Don't Cry for Air New Zealand
Keith Rankin, 8 August 2001
To understand what is the preferred future for Air New Zealand, we need to think about the nature of the international
airline industry and the nature of the home region from which it operates and within which it flies "domestic" services.
To understand what is the probable future for Air New Zealand, we must consider the interaction of unenlightened
self-interest and myopia that characterises much of what really happens in the real world.
Air New Zealand (ie Air New Zealand - Ansett) is an Australasian airline, and is a member of a global alliance. It is a
good airline with the potential to be much better, and to contribute much to the economic wellbeing of both New Zealand
and Australia. Air New Zealand has found its most appropriate niche in global aviation. Its position creates balance and
healthy rivalry within Australasia and for travel to and from Australasia. The New Zealand and Australian governments
should be doing what they can, short of becoming shareholders, to maintain the present balance.
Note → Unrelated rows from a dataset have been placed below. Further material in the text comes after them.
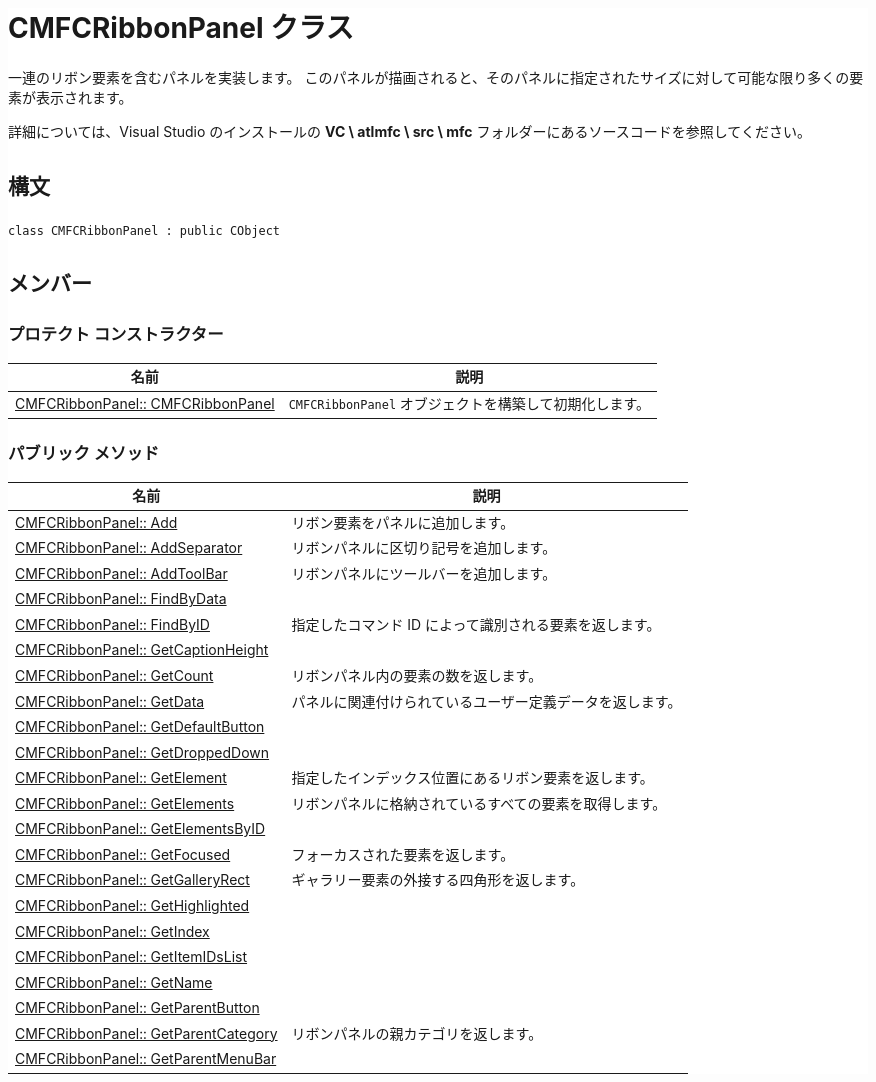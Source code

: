 # <a name="cmfcribbonpanel-class"></a>CMFCRibbonPanel クラス

一連のリボン要素を含むパネルを実装します。 このパネルが描画されると、そのパネルに指定されたサイズに対して可能な限り多くの要素が表示されます。

詳細については、Visual Studio のインストールの **VC \\ atlmfc \\ src \\ mfc** フォルダーにあるソースコードを参照してください。

## <a name="syntax"></a>構文

```
class CMFCRibbonPanel : public CObject
```

## <a name="members"></a>メンバー

### <a name="protected-constructors"></a>プロテクト コンストラクター

|名前|説明|
|----------|-----------------|
|[CMFCRibbonPanel:: CMFCRibbonPanel](#cmfcribbonpanel)|`CMFCRibbonPanel` オブジェクトを構築して初期化します。|

### <a name="public-methods"></a>パブリック メソッド

|名前|説明|
|----------|-----------------|
|[CMFCRibbonPanel:: Add](#add)|リボン要素をパネルに追加します。|
|[CMFCRibbonPanel:: AddSeparator](#addseparator)|リボンパネルに区切り記号を追加します。|
|[CMFCRibbonPanel:: AddToolBar](#addtoolbar)|リボンパネルにツールバーを追加します。|
|[CMFCRibbonPanel:: FindByData](#findbydata)||
|[CMFCRibbonPanel:: FindByID](#findbyid)|指定したコマンド ID によって識別される要素を返します。|
|[CMFCRibbonPanel:: GetCaptionHeight](#getcaptionheight)||
|[CMFCRibbonPanel:: GetCount](#getcount)|リボンパネル内の要素の数を返します。|
|[CMFCRibbonPanel:: GetData](#getdata)|パネルに関連付けられているユーザー定義データを返します。|
|[CMFCRibbonPanel:: GetDefaultButton](#getdefaultbutton)||
|[CMFCRibbonPanel:: GetDroppedDown](#getdroppeddown)||
|[CMFCRibbonPanel:: GetElement](#getelement)|指定したインデックス位置にあるリボン要素を返します。|
|[CMFCRibbonPanel:: GetElements](#getelements)|リボンパネルに格納されているすべての要素を取得します。|
|[CMFCRibbonPanel:: GetElementsByID](#getelementsbyid)||
|[CMFCRibbonPanel:: GetFocused](#getfocused)|フォーカスされた要素を返します。|
|[CMFCRibbonPanel:: GetGalleryRect](#getgalleryrect)|ギャラリー要素の外接する四角形を返します。|
|[CMFCRibbonPanel:: GetHighlighted](#gethighlighted)||
|[CMFCRibbonPanel:: GetIndex](#getindex)||
|[CMFCRibbonPanel:: GetItemIDsList](#getitemidslist)||
|[CMFCRibbonPanel:: GetName](#getname)||
|[CMFCRibbonPanel:: GetParentButton](#getparentbutton)||
|[CMFCRibbonPanel:: GetParentCategory](#getparentcategory)|リボンパネルの親カテゴリを返します。|
|[CMFCRibbonPanel:: GetParentMenuBar](#getparentmenubar)||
Unfortunately, both governments have other agendas.
The real problem is that most of us - including the Lab-Al government in New Zealand - do not understand the nature of
the Australasian region. The even bigger problem is that Australians see New Zealand as a missing appendage of theirs,
much as the Argentines see Las Malvinas (the Falkland Islands). [Indeed ex Aussie PM Paul Keating, at last week's
Catching the Knowledge Wage conference, certainly seemed to understand closer relations between New Zealand and
Australia as meaning New Zealand attaching itself to Australia.]
For some reason that is not clear to me, Australia seems to be able to exert quite a lot of leverage over our
government. (We only have to think about the way in which new New Zealand expatriates now have the status of guest
workers in Australia. We failed to negotiate any royalties for the costs of the education of those New Zealanders whose
efforts create much revenue for the Australian Treasury.)
New Zealand is not a province of Australia, regardless of what John Howard or Paul Keating or Kim Beazley thinks; or
how Helen Clark behaves. New Zealand and Australia are separate (but neighbouring) provinces of something bigger;
provinces of some inchoate commonwealth which may be the whole world, or may be something less than the whole world.
We can use Southland as a metaphor for New Zealand and Otago as a metaphor for Australia. (We will ignore the fact that
"Australia" is Latin for "Southland"!)
Southland and Otago are both rivals and collaborators. Together they form the Highlanders, much as Australia and New
Zealand once formed the Anzacs. Southland, though, is always conscious of its larger neighbour. Southlanders are aware
that Aucklanders don't really distinguish between Southland and Otago.
The government of Southland did on one occasion become insolvent, forcing Southland to become, for a few years, a part
of Otago. (Provincial governments were abolished in 1876.) New Zealand may yet be forced, under comparable
circumstances, to become a bit of Australia, another Tasmania. In the meantime New Zealand, like Australia, is an
independent province.
Because of their physical closeness and cultural similarities, it would be natural for a Southland transport company to
operate in Otago, and vice versa. Maybe, on account of parochial jealousy, the people of Dunedin would prefer not to be
reminded that one of the main companies they buy services from has a head office in Invercargill. So the Southland
company might trade under a different name in Otago. Even then the Dunedin establishment might place barriers in the way
of the Southland company - eg by creating a phony safety scare during the busiest week of the year - in order to protect
the true blue Dunedin company from the competition of its upstart Invercargill- based rival.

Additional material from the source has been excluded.